→ **Data extract**:
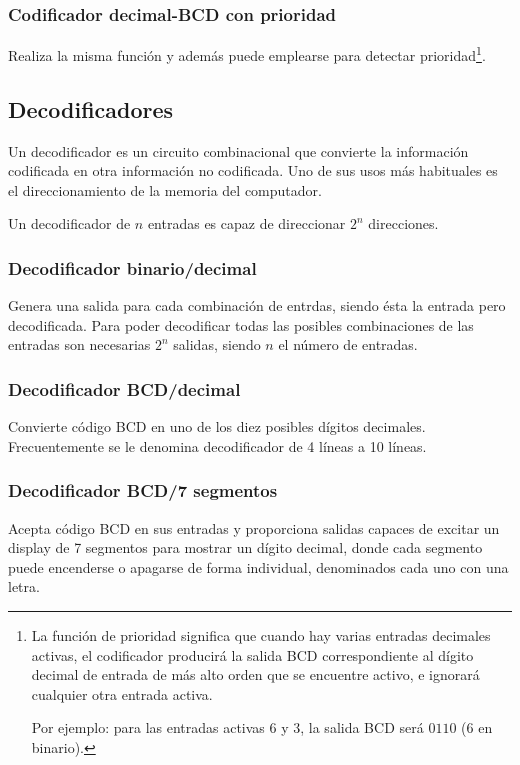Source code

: \documentclass[a4paper, 11pt, titlepage]{article}
\begin{document}
		\subsubsection{Codificador decimal-BCD con prioridad}

			Realiza la misma función y además puede emplearse para detectar prioridad\footnote{
				La función de prioridad significa que cuando hay varias entradas decimales activas, el 
				codificador producirá la salida BCD correspondiente al dígito decimal de entrada de más 
				alto orden que se encuentre activo, e ignorará cualquier otra entrada activa.

				Por ejemplo: para las entradas activas $6$ y $3$, la salida BCD será $0110$ ($6$ en binario).
			}.
	\subsection{Decodificadores}

		Un decodificador es un circuito combinacional que convierte la información codificada en otra información 
		no codificada. Uno de sus usos más habituales es el direccionamiento de la memoria del computador. 

		Un decodificador de $n$ entradas es capaz de direccionar $2^n$ direcciones.

		\subsubsection{Decodificador binario/decimal}

			Genera una salida para cada combinación de entrdas, siendo ésta la entrada pero decodificada.
			Para poder decodificar todas las posibles combinaciones de las entradas son necesarias $2^n$
			salidas, siendo $n$ el número de entradas.

		\subsubsection{Decodificador BCD/decimal}

			Convierte código BCD en uno de los diez posibles dígitos decimales. Frecuentemente se le denomina 
			decodificador de 4 líneas a 10 líneas.

		\subsubsection{Decodificador BCD/7 segmentos}

			Acepta código BCD en sus entradas y proporciona salidas capaces de excitar un display de 7 
			segmentos para mostrar un dígito decimal, donde cada segmento puede encenderse o apagarse de 
			forma individual, denominados cada uno con una letra.
\end{document}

→ **Description of the task**: Write the data out again word for word; leave the pictures behind.

→ **Result**:
Source code

: \documentclass[a4paper, 11pt, titlepage]{article}
\begin{document}
		\subsubsection{Codificador decimal-BCD con prioridad}

			Realiza la misma función y además puede emplearse para detectar prioridad\footnote{
				La función de prioridad significa que cuando hay varias entradas decimales activas, el 
				codificador producirá la salida BCD correspondiente al dígito decimal de entrada de más 
				alto orden que se encuentre activo, e ignorará cualquier otra entrada activa.

				Por ejemplo: para las entradas activas $6$ y $3$, la salida BCD será $0110$ ($6$ en binario).
			}.
	\subsection{Decodificadores}

		Un decodificador es un circuito combinacional que convierte la información codificada en otra información 
		no codificada. Uno de sus usos más habituales es el direccionamiento de la memoria del computador. 

		Un decodificador de $n$ entradas es capaz de direccionar $2^n$ direcciones.

		\subsubsection{Decodificador binario/decimal}

			Genera una salida para cada combinación de entrdas, siendo ésta la entrada pero decodificada.
			Para poder decodificar todas las posibles combinaciones de las entradas son necesarias $2^n$
			salidas, siendo $n$ el número de entradas.

		\subsubsection{Decodificador BCD/decimal}

			Convierte código BCD en uno de los diez posibles dígitos decimales. Frecuentemente se le denomina 
			decodificador de 4 líneas a 10 líneas.

		\subsubsection{Decodificador BCD/7 segmentos}

			Acepta código BCD en sus entradas y proporciona salidas capaces de excitar un display de 7 
			segmentos para mostrar un dígito decimal, donde cada segmento puede encenderse o apagarse de 
			forma individual, denominados cada uno con una letra.
\end{document}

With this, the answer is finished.